The purpose of this document is to provide accurate modification instructions and helpful information as a guide to modifying the various models of GE RANGR Low Band radios to full operation on the entire amateur 6 meter band.

 

Scope

We will provide two levels of instructions, one for those with limited test equipment and two, procedures for those with service monitors or other similar equipment.

 

Radio Models Covered

These modifications cover all upper segment low band model GE RANGRs made. The RANGR was produced in two versions, the RANGR and RANGR "89". 

 

Applicable GE Numbers:

Referring to the GE tag on the back end of the radio, best radios to get for 6 meter use are:

Next best two are:

A noise blanker is not a requirement on a radio, but on 6 meters it is a very desirable option. Get a P7 or P8 radio if you can.

The latter radios (with the 051 in the part #) require about an extra 30 minutes to modify. NO additional parts are required to modify the radios.

 

Required Tools

     OPTIONAL TOOLS

 

Overall Modification Overview

The modifications are in two areas, the VCO board and on the RANGR 89 (radios with 051P in the part number) the PA board.

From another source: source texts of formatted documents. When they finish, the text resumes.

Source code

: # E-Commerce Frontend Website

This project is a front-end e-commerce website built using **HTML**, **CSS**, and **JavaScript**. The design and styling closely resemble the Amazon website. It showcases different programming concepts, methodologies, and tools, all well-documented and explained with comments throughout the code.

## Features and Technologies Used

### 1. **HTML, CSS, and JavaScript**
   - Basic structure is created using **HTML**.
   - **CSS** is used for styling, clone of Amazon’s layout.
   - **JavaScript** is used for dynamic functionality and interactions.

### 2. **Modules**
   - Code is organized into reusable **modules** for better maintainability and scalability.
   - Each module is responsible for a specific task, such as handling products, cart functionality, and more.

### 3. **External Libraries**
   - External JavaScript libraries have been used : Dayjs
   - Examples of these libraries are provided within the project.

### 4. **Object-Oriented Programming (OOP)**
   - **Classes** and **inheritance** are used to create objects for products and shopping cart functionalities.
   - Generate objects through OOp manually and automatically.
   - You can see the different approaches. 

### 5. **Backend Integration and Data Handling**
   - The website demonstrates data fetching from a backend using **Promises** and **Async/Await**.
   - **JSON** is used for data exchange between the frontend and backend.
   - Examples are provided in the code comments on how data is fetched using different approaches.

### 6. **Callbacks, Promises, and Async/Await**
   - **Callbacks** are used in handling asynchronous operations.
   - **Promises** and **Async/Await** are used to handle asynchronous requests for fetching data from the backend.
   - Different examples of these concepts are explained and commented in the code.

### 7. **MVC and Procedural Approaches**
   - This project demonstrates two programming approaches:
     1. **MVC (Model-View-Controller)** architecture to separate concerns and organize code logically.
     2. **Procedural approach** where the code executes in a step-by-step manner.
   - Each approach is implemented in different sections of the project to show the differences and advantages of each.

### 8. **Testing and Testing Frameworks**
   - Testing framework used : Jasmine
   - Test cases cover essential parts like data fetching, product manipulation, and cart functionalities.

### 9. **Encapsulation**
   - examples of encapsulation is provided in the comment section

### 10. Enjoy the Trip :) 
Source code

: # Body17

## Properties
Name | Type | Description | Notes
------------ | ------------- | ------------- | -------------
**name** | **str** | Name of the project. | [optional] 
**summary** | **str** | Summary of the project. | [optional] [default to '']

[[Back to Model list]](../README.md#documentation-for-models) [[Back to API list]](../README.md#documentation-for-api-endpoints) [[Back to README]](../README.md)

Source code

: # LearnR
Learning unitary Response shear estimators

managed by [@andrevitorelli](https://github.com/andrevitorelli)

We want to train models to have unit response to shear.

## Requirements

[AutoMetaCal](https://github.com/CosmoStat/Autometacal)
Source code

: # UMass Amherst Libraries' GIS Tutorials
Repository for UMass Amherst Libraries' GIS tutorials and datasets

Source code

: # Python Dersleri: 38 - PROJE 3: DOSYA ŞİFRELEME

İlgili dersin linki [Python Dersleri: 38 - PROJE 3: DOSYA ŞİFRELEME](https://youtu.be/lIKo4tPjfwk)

RANGR 050s may also require part of the RANGR 89 PA board modification if they do not produce full rated power out at 54 MHz.

 

VCO Board Modification Overview

The VCO mod consists of removal of the VCO board from the radio, removal of both of the large black potted TX and RX coils, removal of one-half turn from each, and reassembly.

 

PA Board Modification Overview

The 050 RANGR typically will operate at full rated power without any modification.  However, if you do have an 050 RANGR whose output power falls as you move from 50 to 54 MHz, you may need to perform the Low Pass Filter modification portion of the RANGR 89 051 modification.

Sometimes the flat capacitors on the PA board will explode after conversion, when you key down and transmit for a while above 52 MHz. The component was just old and must be replaced.

 

POWER AMPLIFIER WARNING

When testing the PA for the first time, be sure to reduce the power output to about half before transmitting. Then, check the components in the PA final for excessive heating.

 

Receiver Adjustment Overview

After conversion the receiver typically will need a slight re-adjustment to provide best performance at 54 MHz. A signal source is necessary for this step. Another 6m radio will work in a pinch.

 

Squelch Adjustment Overview

The squelch may barely close at 54 MHz. A simple adjustment usually cures this problem.

If it does not, you will need at least a service monitor/calibrated signal generator and perhaps a Distortion Analyzer with a 4 ohm 15 watt dummy load in order to perform a full receiver alignment.

 

Getting Started

First, get a 12vdc power source of at least 20 amps, and your cable, head, microphone and speaker. Plug everything up and power up the radio.

If you have the ability to program the radio, enter a test personality set from 39 to 54 MHz in 1 MHz increments.

The write enable jumper is located on the system control board. It's the board nearest to the cable and antenna connection.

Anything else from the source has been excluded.